Subscriptions: check channel's atom feed to get exact time published

author: James Taylor <user234683@users.noreply.github.com> 2019-08-17 00:50:58 -0700
committer: James Taylor <user234683@users.noreply.github.com> 2019-08-17 00:50:58 -0700
commit: 056f6fd2b5c4d6e4f387a73be1bd7c0207f834b3 (patch)
tree: b2ff7ede1fe46ecb066de88128ca2cf8f575e862
parent: 899b088cdcbfea988d79b38116d658096eafdc8b (diff)
download: yt-local-056f6fd2b5c4d6e4f387a73be1bd7c0207f834b3.tar.lz
yt-local-056f6fd2b5c4d6e4f387a73be1bd7c0207f834b3.tar.xz
yt-local-056f6fd2b5c4d6e4f387a73be1bd7c0207f834b3.zip
1 files changed, 62 insertions, 9 deletions
diff --git a/youtube/subscriptions.py b/youtube/subscriptions.py
index 4281dde..6150afe 100644
--- a/youtube/subscriptions.py
+++ b/youtube/subscriptions.py
@@ -14,6 +14,7 @@ import urllib
 import math
 import secrets
 import collections
+import calendar # bullshit! https://bugs.python.org/issue6280
 
 import flask
 from flask import request
@@ -278,7 +279,10 @@ def posix_to_dumbed_down(posix_time):
         raise Exception()
 
 def exact_timestamp(posix_time):
-    return time.strftime('%m/%d/%y %I:%M %p', time.localtime(posix_time))
+    result = time.strftime('%I:%M %p %m/%d/%y', time.localtime(posix_time))
+    if result[0] == '0':    # remove 0 infront of hour (like 01:00 PM)
+        return result[1:]
+    return result
 
 try:
     existing_thumbnails = set(os.path.splitext(name)[0] for name in os.listdir(thumbnails_directory))

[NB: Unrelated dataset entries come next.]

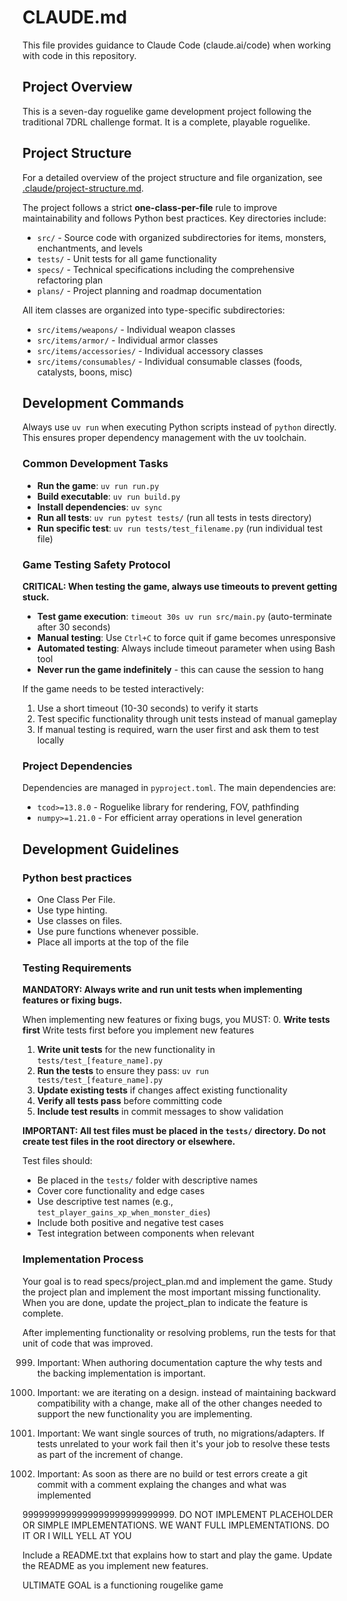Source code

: # CLAUDE.md

This file provides guidance to Claude Code (claude.ai/code) when working with code in this repository.


## Project Overview

This is a seven-day roguelike game development project following the traditional 7DRL challenge format. It is a complete, playable roguelike.


## Project Structure

For a detailed overview of the project structure and file organization, see [.claude/project-structure.md](.claude/project-structure.md).

The project follows a strict **one-class-per-file** rule to improve maintainability and follows Python best practices. Key directories include:

- `src/` - Source code with organized subdirectories for items, monsters, enchantments, and levels
- `tests/` - Unit tests for all game functionality
- `specs/` - Technical specifications including the comprehensive refactoring plan
- `plans/` - Project planning and roadmap documentation

All item classes are organized into type-specific subdirectories:
- `src/items/weapons/` - Individual weapon classes
- `src/items/armor/` - Individual armor classes
- `src/items/accessories/` - Individual accessory classes
- `src/items/consumables/` - Individual consumable classes (foods, catalysts, boons, misc)



## Development Commands

Always use `uv run` when executing Python scripts instead of `python` directly. This ensures proper dependency management with the uv toolchain.

### Common Development Tasks

- **Run the game**: `uv run run.py`
- **Build executable**: `uv run build.py`
- **Install dependencies**: `uv sync`
- **Run all tests**: `uv run pytest tests/` (run all tests in tests directory)
- **Run specific test**: `uv run tests/test_filename.py` (run individual test file)

### Game Testing Safety Protocol

**CRITICAL: When testing the game, always use timeouts to prevent getting stuck.**

- **Test game execution**: `timeout 30s uv run src/main.py` (auto-terminate after 30 seconds)
- **Manual testing**: Use `Ctrl+C` to force quit if game becomes unresponsive
- **Automated testing**: Always include timeout parameter when using Bash tool
- **Never run the game indefinitely** - this can cause the session to hang

If the game needs to be tested interactively:
1. Use a short timeout (10-30 seconds) to verify it starts
2. Test specific functionality through unit tests instead of manual gameplay
3. If manual testing is required, warn the user first and ask them to test locally

### Project Dependencies

Dependencies are managed in `pyproject.toml`. The main dependencies are:
- `tcod>=13.8.0` - Roguelike library for rendering, FOV, pathfinding
- `numpy>=1.21.0` - For efficient array operations in level generation




## Development Guidelines

### Python best practices
- One Class Per File. 
- Use type hinting. 
- Use classes on files. 
- Use pure functions whenever possible. 
- Place all imports at the top of the file

### Testing Requirements
**MANDATORY: Always write and run unit tests when implementing features or fixing bugs.**

When implementing new features or fixing bugs, you MUST:
0. **Write tests first** Write tests first before you implement new features
1. **Write unit tests** for the new functionality in `tests/test_[feature_name].py`
2. **Run the tests** to ensure they pass: `uv run tests/test_[feature_name].py`
3. **Update existing tests** if changes affect existing functionality
4. **Verify all tests pass** before committing code
5. **Include test results** in commit messages to show validation

**IMPORTANT: All test files must be placed in the `tests/` directory. Do not create test files in the root directory or elsewhere.**

Test files should:
- Be placed in the `tests/` folder with descriptive names
- Cover core functionality and edge cases
- Use descriptive test names (e.g., `test_player_gains_xp_when_monster_dies`)
- Include both positive and negative test cases
- Test integration between components when relevant

### Implementation Process
Your goal is to read specs/project_plan.md and implement the game. Study the project plan and implement the most important missing functionality. When you are done, update the project_plan to indicate the feature is complete.

After implementing functionality or resolving problems, run the tests for that unit of code that was improved.

999. Important: When authoring documentation capture the why tests and the backing implementation is important.

9999. Important: we are iterating on a design. instead of maintaining backward compatibility with a change, make all of the other changes needed to support the new functionality you are implementing.

9999. Important: We want single sources of truth, no migrations/adapters. If tests unrelated to your work fail then it's your job to resolve these tests as part of the increment of change.

9999. Important: As soon as there are no build or test errors create a git commit with a comment explaing the changes and what was implemented

9999999999999999999999999999. DO NOT IMPLEMENT PLACEHOLDER OR SIMPLE IMPLEMENTATIONS. WE WANT FULL IMPLEMENTATIONS. DO IT OR I WILL YELL AT YOU

Include a README.txt that explains how to start and play the game. Update the README as you implement new features.

ULTIMATE GOAL is a functioning rougelike game
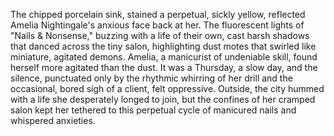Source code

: The chipped porcelain sink, stained a perpetual, sickly yellow, reflected Amelia Nightingale's anxious face back at her.  The fluorescent lights of "Nails & Nonsense," buzzing with a life of their own, cast harsh shadows that danced across the tiny salon, highlighting dust motes that swirled like miniature, agitated demons.  Amelia, a manicurist of undeniable skill, found herself more agitated than the dust.  It was a Thursday, a slow day, and the silence, punctuated only by the rhythmic whirring of her drill and the occasional, bored sigh of a client, felt oppressive.  Outside, the city hummed with a life she desperately longed to join, but the confines of her cramped salon kept her tethered to this perpetual cycle of manicured nails and whispered anxieties.
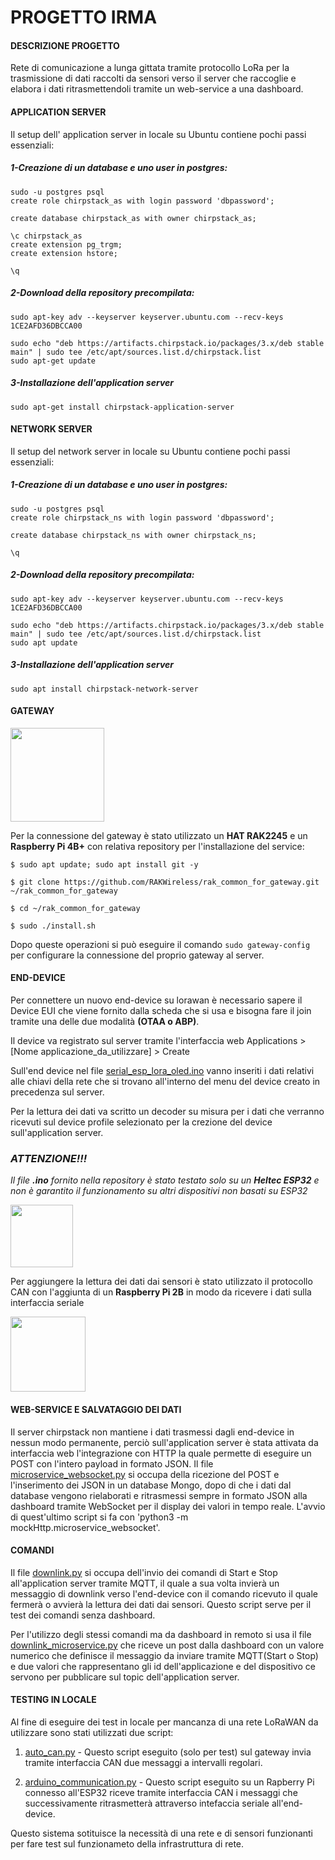 # PROGETTO IRMA

#### DESCRIZIONE PROGETTO

Rete di comunicazione a lunga gittata tramite protocollo LoRa per la trasmissione di dati raccolti da sensori verso il server che raccoglie e elabora i dati ritrasmettendoli tramite un web-service a una dashboard.


#### APPLICATION SERVER

Il setup dell' application server in locale su Ubuntu contiene pochi passi essenziali:

##### 1-Creazione di un database e uno user in postgres:

    sudo -u postgres psql
    create role chirpstack_as with login password 'dbpassword';

    create database chirpstack_as with owner chirpstack_as;

    \c chirpstack_as
    create extension pg_trgm;
    create extension hstore;

    \q
    
##### 2-Download della repository precompilata:

    sudo apt-key adv --keyserver keyserver.ubuntu.com --recv-keys 1CE2AFD36DBCCA00

    sudo echo "deb https://artifacts.chirpstack.io/packages/3.x/deb stable main" | sudo tee /etc/apt/sources.list.d/chirpstack.list
    sudo apt-get update
    
##### 3-Installazione dell'application server

    sudo apt-get install chirpstack-application-server


#### NETWORK SERVER

Il setup del network server in locale su Ubuntu contiene pochi passi essenziali:

##### 1-Creazione di un database e uno user in postgres:

    sudo -u postgres psql
    create role chirpstack_ns with login password 'dbpassword';

    create database chirpstack_ns with owner chirpstack_ns;

    \q
    
##### 2-Download della repository precompilata:

    sudo apt-key adv --keyserver keyserver.ubuntu.com --recv-keys 1CE2AFD36DBCCA00

    sudo echo "deb https://artifacts.chirpstack.io/packages/3.x/deb stable main" | sudo tee /etc/apt/sources.list.d/chirpstack.list
    sudo apt update
    
##### 3-Installazione dell'application server

    sudo apt install chirpstack-network-server


#### GATEWAY

<img src="assets\raspi4.jpeg" width="150" height="150"/>

Per la connessione del gateway è stato utilizzato un **HAT RAK2245** e un **Raspberry Pi 4B+** con relativa repository per l'installazione del service:
  
    $ sudo apt update; sudo apt install git -y
  
    $ git clone https://github.com/RAKWireless/rak_common_for_gateway.git ~/rak_common_for_gateway
  
    $ cd ~/rak_common_for_gateway
  
    $ sudo ./install.sh

Dopo queste operazioni si può eseguire il comando `sudo gateway-config` per configurare la connessione del proprio gateway al server.


#### END-DEVICE

Per connettere un nuovo end-device su lorawan è necessario sapere il Device EUI che viene fornito dalla scheda che si usa e bisogna fare il join tramite una delle due modalità **(OTAA o ABP)**.

Il device va registrato sul server tramite l'interfaccia web Applications > [Nome applicazione_da_utilizzare] > Create

Sull'end device nel file [serial_esp_lora_oled.ino](arduino-py-communication/serial_esp_lora_oled.ino) vanno inseriti i dati relativi alle chiavi della rete che si trovano all'interno del menu del device creato in precedenza sul server.

Per la lettura dei dati va scritto un decoder su misura per i dati che verranno ricevuti sul device profile selezionato per la crezione del device sull'application server. 

### ***ATTENZIONE!!!***
*Il file **.ino** fornito nella repository è stato testato solo su un **Heltec ESP32** e non è garantito il funzionamento su altri dispositivi non basati su ESP32*

<img src="assets\esp.png" width="100" height="100"/>

Per aggiungere la lettura dei dati dai sensori è stato utilizzato il protocollo CAN con l'aggiunta di un **Raspberry Pi 2B** in modo da ricevere i dati sulla interfaccia seriale 

<img src="assets\raspi2.png" width="120" height="120"/>

#### WEB-SERVICE E SALVATAGGIO DEI DATI

Il server chirpstack non mantiene i dati trasmessi dagli end-device in nessun modo permanente, perciò sull'application server è stata attivata da interfaccia web l'integrazione con HTTP la quale permette di eseguire un POST con l'intero payload in formato JSON. Il file [microservice_websocket.py](mockHttp/microservice_websocket.py) si occupa della ricezione del POST e l'inserimento dei JSON in un database Mongo, dopo di che i dati dal database vengono rielaborati e ritrasmessi sempre in formato JSON alla dashboard tramite WebSocket per il display dei valori in tempo reale. L'avvio di quest'ultimo script si fa con 'python3 -m mockHttp.microservice_websocket'.

#### COMANDI

Il file [downlink.py](downlink.py) si occupa dell'invio dei comandi di Start e Stop all'application server tramite MQTT, il quale a sua volta invierà un messaggio di downlink verso l'end-device con il comando ricevuto il quale fermerà o avvierà la lettura dei dati dai sensori. Questo script serve per il test dei comandi senza dashboard.

Per l'utilizzo degli stessi comandi ma da dashboard in remoto si usa il file [downlink_microservice.py](mockHttp/downlink_microservice.py) che riceve un post dalla dashboard con un valore numerico che definisce il messaggio da inviare tramite MQTT(Start o Stop) e due valori che rappresentano gli id dell'applicazione e del dispositivo ce servono per pubblicare sul topic dell'application server.


#### TESTING IN LOCALE

Al fine di eseguire dei test in locale per mancanza di una rete LoRaWAN da utilizzare sono stati utilizzati due script:

1. [auto_can.py](auto_can.py) - 
    Questo script eseguito (solo per test) sul gateway invia tramite interfaccia CAN due messaggi a intervalli regolari.
    
2. [arduino_communication.py](arduino-py-communication/arduino_communication.py) - 
    Questo script eseguito su un Rapberry Pi connesso all'ESP32 riceve tramite interfaccia CAN i messaggi che successivamente ritrasmetterà attraverso intefaccia seriale all'end-device.


Questo sistema sotituisce la necessità di una rete e di sensori funzionanti per fare test sul funzionameto della infrastruttura di rete.
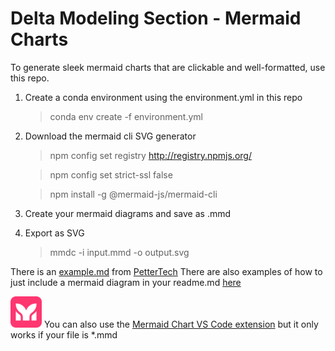 # Delta Modeling Section - Mermaid Charts

To generate sleek mermaid charts that are clickable and well-formatted, use this repo.

1. Create a conda environment using the environment.yml in this repo
    > conda env create -f environment.yml

2. Download the mermaid cli SVG generator

    > npm config set registry http://registry.npmjs.org/
    
    > npm config set strict-ssl false
    
    > npm install -g @mermaid-js/mermaid-cli

3. Create your mermaid diagrams and save as .mmd

4. Export as SVG

    > mmdc -i input.mmd -o output.svg

There is an [example.md](diagrams/example.md) from [PetterTech](https://github.com/PetterTech/DemoStuff/blob/main/Mermaid/mermaid.md)
There are also examples of how to just include a mermaid diagram in your readme.md [here](https://gist.github.com/ChristopherA/bffddfdf7b1502215e44cec9fb766dfd)


<img src="docsrc/img/mermaid_chart.png" alt="Mermaid Chart Icon" width="50"> You can also use the [Mermaid Chart VS Code extension](https://marketplace.visualstudio.com/items?itemName=MermaidChart.vscode-mermaid-chart) but it only works if your file is *.mmd 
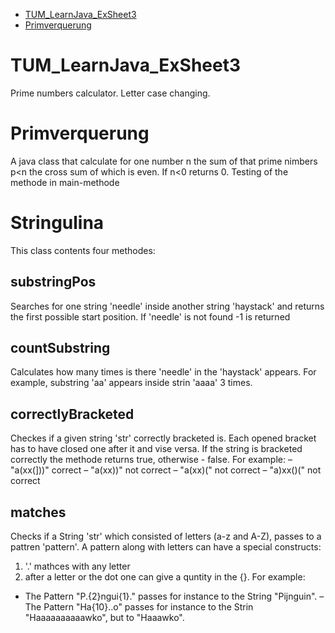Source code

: * [TUM_LearnJava_ExSheet3](#TUM_LearnJava_ExSheet3)
* [Primverquerung](#Primverquerung)

# TUM_LearnJava_ExSheet3

Prime numbers calculator. Letter case changing.

# Primverquerung

A java class that calculate for one number n the sum of that prime nimbers p<n the cross sum of which is even. If n<0 returns 0. Testing of the methode in main-methode

# Stringulina

This class contents four methodes:

## substringPos

Searches for one string 'needle' inside another string 'haystack' and returns the first possible start position. If 'needle' is not found -1 is returned

## countSubstring

Calculates how many times is there 'needle' in the 'haystack' appears. For example, substring 'aa' appears inside strin 'aaaa' 3 times.

## correctlyBracketed

Checkes if a given string 'str' correctly bracketed is. Each opened bracket has to have closed one after it and vise versa. If the string is bracketed correctly the methode returns true, otherwise - false.
For example:
– "a(xx(]))" correct
– "a(xx))" not correct
– "a(xx)(" not correct 
– "a)xx()(" not correct

## matches

Checks if a String 'str' which consisted of letters (a-z and A-Z), passes to a pattren 'pattern'. A pattern along with letters can have a special constructs:

1. '.' mathces with any letter
2. after a letter or the dot one can give a quntity in the {}. 
For example:
- The Pattern "P.{2}ngui{1}." passes for instance to the String "Pijnguin".
– The Pattern "Ha{10}..o" passes for instance to the Strin "Haaaaaaaaaawko", but to "Haaawko".



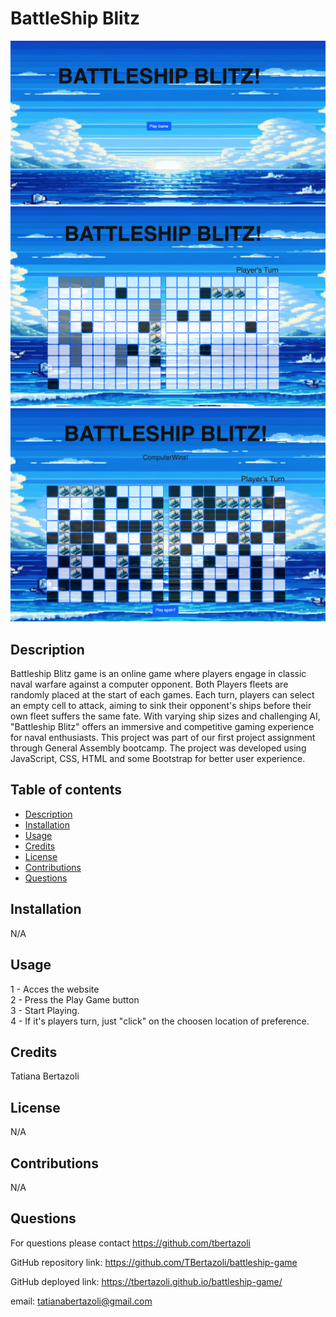 # BattleShip Blitz

<img src="assets/images/image1.png">

<img src="assets/images/image2.png">

<img src="assets/images/image3.png">

## Description

Battleship Blitz game is an online game where players engage in classic naval warfare against a computer opponent. Both Players fleets are randomly placed at the start of each games. Each turn, players can select an empty cell to attack, aiming to sink their opponent's ships before their own fleet suffers the same fate. With varying ship sizes and challenging AI, "Battleship Blitz" offers an immersive and competitive gaming experience for naval enthusiasts.
This project was part of our first project assignment through General Assembly bootcamp. The project was developed using JavaScript, CSS, HTML and some Bootstrap for better user experience.

## Table of contents

- [Description](#description)
- [Installation](#installation)
- [Usage](#usage)
- [Credits](#credits)
- [License](#license)
- [Contributions](#contributions)
- [Questions](#questions)

## Installation

N/A

## Usage

1 - Acces the website  
2 - Press the Play Game button  
3 - Start Playing.  
4 - If it's players turn, just "click" on the choosen location of preference.

## Credits

Tatiana Bertazoli

## License

N/A

## Contributions

N/A

## Questions

For questions please contact https://github.com/tbertazoli

GitHub repository link: https://github.com/TBertazoli/battleship-game

GitHub deployed link: https://tbertazoli.github.io/battleship-game/

email: tatianabertazoli@gmail.com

@@ -385,15 +389,64 @@ def _get_upstream_videos(channel_id):
 
     videos = []
 
-    channel_videos = channel.extract_info(json.loads(channel.get_channel_tab(channel_id, print_status=False)), 'videos')['items']
+    tasks = (
+        gevent.spawn(channel.get_channel_tab, channel_id, print_status=False), # channel page, need for video duration
+        gevent.spawn(util.fetch_url, 'https://www.youtube.com/feeds/videos.xml?channel_id=' + channel_id) # atoma feed, need for exact published time
+    )
+    gevent.joinall(tasks)
+
+    channel_tab, feed = tasks[0].value, tasks[1].value
+
+    # extract published times from atoma feed
+    times_published = {}
+    try:
+        def remove_bullshit(tag):
+            '''Remove XML namespace bullshit from tagname. https://bugs.python.org/issue18304'''
+            if '}' in tag:
+                return tag[tag.rfind('}')+1:]
+            return tag
+
+        def find_element(base, tag_name):
+            for element in base:
+                if remove_bullshit(element.tag) == tag_name:
+                    return element
+            return None
+
+        root = defusedxml.ElementTree.fromstring(feed.decode('utf-8'))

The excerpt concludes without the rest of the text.